The Nieman Foundation for Journalism at Harvard University is the primary journalism institution at Harvard. It was founded in February 1938 as the result of a $1.4 million bequest by Agnes Wahl Nieman, the widow of Lucius W. Nieman, founder of The Milwaukee Journal. Scholarships were established for journalists with at least three years' experience to go back to college to advance their work. She stated the goal was "to promote and elevate the standards of journalism in the United States and educate persons deemed specially qualified for journalism." It is based at Walter Lippmann House in Cambridge, Massachusetts.

Programs

The Nieman Foundation is best known as home to the Nieman Fellows, a group of journalists from around the world who come to Harvard for a year of study. Many noted journalists, and from 1959, also photojournalists, have been Nieman Fellows, including John Carroll, Dexter Filkins, Susan Orlean, Robert Caro, Hodding Carter, Michael Kirk, Alex Jones, Anthony Lewis, Robert Maynard, Allister Sparks, Stanley Forman, Hedrick Smith, Lucia Annunziata, Jonathan Yardley, Philip Meyer, Howard Sochurek and Huy Duc. It is considered the most prestigious fellowship program for journalists; Nieman Fellows have collectively won 101 Pulitzer Prizes.
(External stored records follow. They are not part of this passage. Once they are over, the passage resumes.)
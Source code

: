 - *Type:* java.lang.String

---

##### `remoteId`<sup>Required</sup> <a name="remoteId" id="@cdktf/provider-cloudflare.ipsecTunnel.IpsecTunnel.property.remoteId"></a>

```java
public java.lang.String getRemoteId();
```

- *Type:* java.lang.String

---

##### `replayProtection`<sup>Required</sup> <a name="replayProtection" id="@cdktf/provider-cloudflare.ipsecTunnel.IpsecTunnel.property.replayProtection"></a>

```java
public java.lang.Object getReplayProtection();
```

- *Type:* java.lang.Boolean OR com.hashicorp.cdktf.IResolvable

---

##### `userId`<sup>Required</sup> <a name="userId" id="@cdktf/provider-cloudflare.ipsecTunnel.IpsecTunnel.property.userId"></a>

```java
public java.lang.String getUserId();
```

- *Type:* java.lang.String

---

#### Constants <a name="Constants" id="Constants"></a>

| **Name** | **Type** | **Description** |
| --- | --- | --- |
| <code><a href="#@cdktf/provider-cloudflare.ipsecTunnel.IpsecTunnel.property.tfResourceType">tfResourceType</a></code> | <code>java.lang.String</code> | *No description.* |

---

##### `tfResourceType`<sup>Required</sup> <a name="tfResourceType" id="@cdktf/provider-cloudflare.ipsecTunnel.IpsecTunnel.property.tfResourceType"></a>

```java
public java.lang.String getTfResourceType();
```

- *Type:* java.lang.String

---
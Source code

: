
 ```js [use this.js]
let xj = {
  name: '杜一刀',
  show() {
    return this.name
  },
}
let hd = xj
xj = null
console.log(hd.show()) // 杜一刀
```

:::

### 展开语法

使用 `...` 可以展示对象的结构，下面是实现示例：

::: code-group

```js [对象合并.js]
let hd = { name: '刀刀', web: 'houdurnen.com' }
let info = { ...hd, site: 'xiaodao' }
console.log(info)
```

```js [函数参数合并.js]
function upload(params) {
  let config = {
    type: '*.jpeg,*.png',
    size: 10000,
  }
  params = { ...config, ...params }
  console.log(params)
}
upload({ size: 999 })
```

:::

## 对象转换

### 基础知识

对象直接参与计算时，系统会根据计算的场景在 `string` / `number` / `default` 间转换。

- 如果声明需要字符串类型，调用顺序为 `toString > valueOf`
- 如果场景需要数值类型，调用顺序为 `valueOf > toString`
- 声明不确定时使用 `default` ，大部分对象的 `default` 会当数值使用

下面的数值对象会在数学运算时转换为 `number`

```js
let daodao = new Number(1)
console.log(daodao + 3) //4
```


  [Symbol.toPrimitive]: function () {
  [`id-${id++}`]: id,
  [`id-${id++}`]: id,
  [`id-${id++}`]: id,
The foundation is also the home of Nieman Reports, a quarterly journal on journalism issues. The journal has been in publication for more than 60 years. For several years, ending in 2009, the foundation sponsored the annual Nieman Conference on Narrative Journalism, the largest conference of its kind, which attracted hundreds of writers, filmmakers, and broadcasters to Boston. The narrative program now consists of a writing seminar for Fellows, and a public website, Nieman Storyboard, which covers storytelling across media. In 2004, the Foundation launched Nieman Watchdog,  a website intended to encourage more aggressive questioning of the powerful by news organizations. In 2008, the foundation created the Nieman Journalism Lab, an effort to investigate future models that could support quality journalism.

Awards

Several prestigious literary or journalism awards are based at the Nieman Foundation. They include three given in connection with the Columbia University School of Journalism:
 The J. Anthony Lukas Book Prize ($10,000, "recognizes superb examples of nonfiction writing that exemplify literary grace, a commitment to serious research and social concern")
 The Mark Lynton History Prize ($10,000, awarded to the "book-length work of history, on any subject, that best combines intellectual or scholarly distinction with felicity of expression")
 The J. Anthony Lukas Work-in-Progress Award ($30,000, "given annually to aid in the completion of a significant work of nonfiction")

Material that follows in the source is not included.